Figure 1 – UBC Sailbot workshop layout

The lockers at left have been mostly filled with tools, many of which were donated to our team by sponsor Summit Tools. We finally have a collection of tools that gives us the ability to work quickly and efficiently.

The work tables shown at the right side of the diagram were our first construction project.  They were made in a single session from 2 x 4 and ¾” plywood donated by Windsor Plywood.  See the tables in the picture below.  So far they’ve been providing good service and standing up well.  One of our members discovered, however, that it’s really not too hard to saw through the tabletop, screws and all. ;)

Figure 2 - Sailbot work tables

Figure 2 – Sailbot work tables

Strong back

Next we turned our attention to building the “strong back” – essentially a long box beam that forms the base of our boat mould.  In one session, we built the basic structure in two sections, again with material donated by Windsor Plywood.  In the next session, we joined the sections to create one long beam and added diagonal bracing.  The webs of the beam are of ½” plywood 16” deep with flanges of 2 x 3 at top and bottom.  This construction makes for a beam that is extremely stiff.  The process of bending many stringers and veneers over the mould later on creates a strong aggregate reaction force that tends to bend the ends of the strong back upward.  Robust construction is necessary to counter this bending force, keeping the mould free from distortion.

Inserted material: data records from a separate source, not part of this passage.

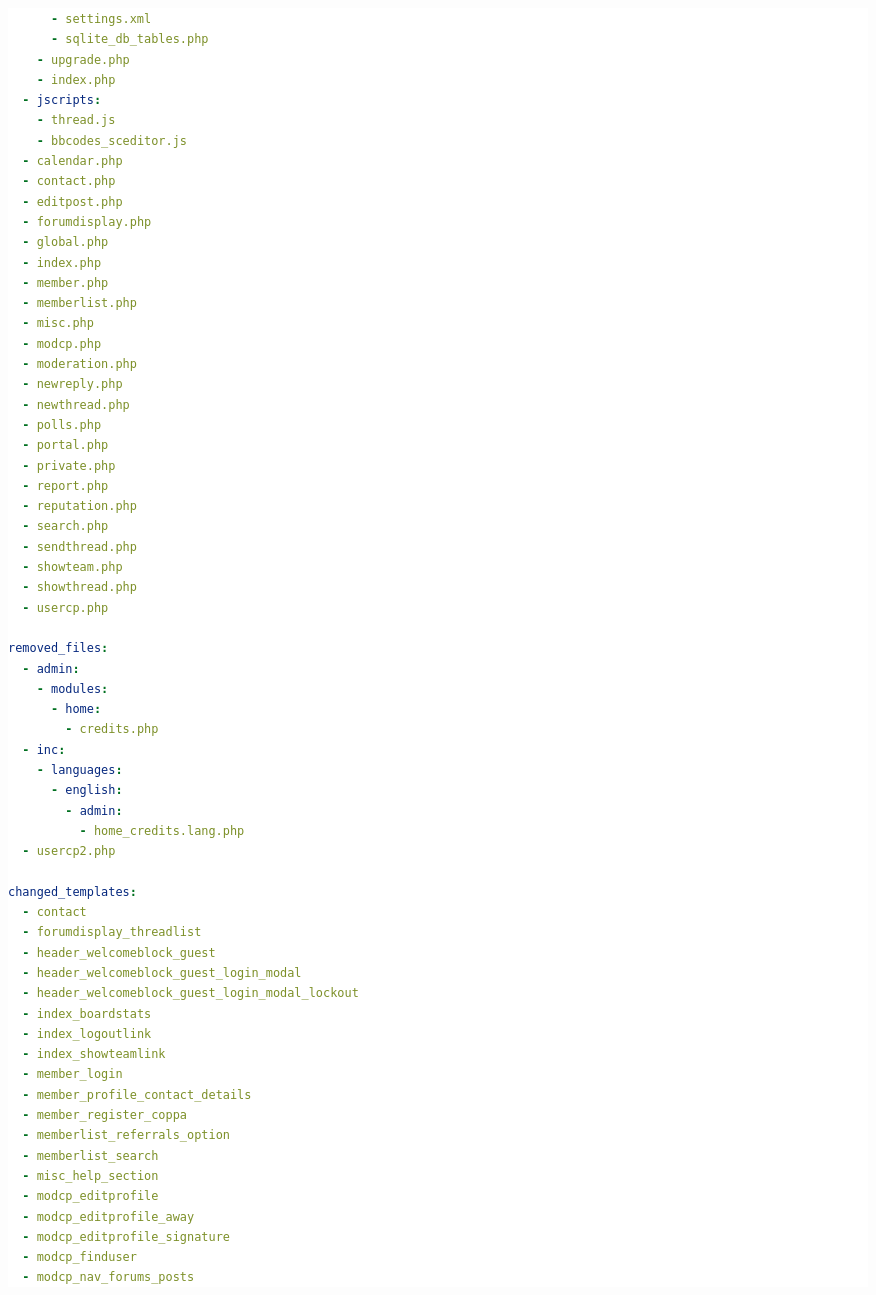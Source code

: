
 ```yaml
      - settings.xml
      - sqlite_db_tables.php
    - upgrade.php
    - index.php
  - jscripts:
    - thread.js
    - bbcodes_sceditor.js
  - calendar.php
  - contact.php
  - editpost.php
  - forumdisplay.php
  - global.php
  - index.php
  - member.php
  - memberlist.php
  - misc.php
  - modcp.php
  - moderation.php
  - newreply.php
  - newthread.php
  - polls.php
  - portal.php
  - private.php
  - report.php
  - reputation.php
  - search.php
  - sendthread.php
  - showteam.php
  - showthread.php
  - usercp.php

removed_files:
  - admin:
    - modules:
      - home:
        - credits.php
  - inc:
    - languages:
      - english:
        - admin:
          - home_credits.lang.php
  - usercp2.php

changed_templates:
  - contact
  - forumdisplay_threadlist
  - header_welcomeblock_guest
  - header_welcomeblock_guest_login_modal
  - header_welcomeblock_guest_login_modal_lockout
  - index_boardstats
  - index_logoutlink
  - index_showteamlink
  - member_login
  - member_profile_contact_details
  - member_register_coppa
  - memberlist_referrals_option
  - memberlist_search
  - misc_help_section
  - modcp_editprofile
  - modcp_editprofile_away
  - modcp_editprofile_signature
  - modcp_finduser
  - modcp_nav_forums_posts
```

The next step in preparing the strong back was the addition of the transverse members shown in the picture below.  These members were fastened perpendicular to the strong back centreline with precise separation to accurately locate the frames that would be fastened to them later.

Figure 3 - UBC Sailbot Microtransat mould strong back

Figure 3 – UBC Sailbot Microtransat mould strong back

To provide even greater resistance to the forces pulling the ends of the strong back up, heavy weights were added to each end.  These also help to keep the whole mould from shifting after it is aligned.

The final step was levelling the strong back.  With a laser level to create a level reference datum, we precisely measured the distance from this datum to the top of the strong back rails. The structure was then carefully levelled using height adjustment bolts built into the bottom of each leg.  Having the top of the structure very level gives us a good reference to work with when levelling the frames later on.

Hull lines

The team designed the basic shape of the hull last summer, but until early this year the final hull lines had not been developed.  With the aid of Philip Barron, Naval Architect at UBC SailBot sponsor Robert Allan Ltd,  we created a set of hull lines by first building a 3D model of the hull using Rhinoceros 3D (with Orca plugin) and AutoCAD.  These hull lines are sets of 2D lines representing the 3D shape of the hull in a manner similar to topography lines on a map.  The hull lines are taken as a series of slices horizontally (waterlines), vertically (buttock lines) and transversely to the hull axis (stations).  See the image below of the resulting lines.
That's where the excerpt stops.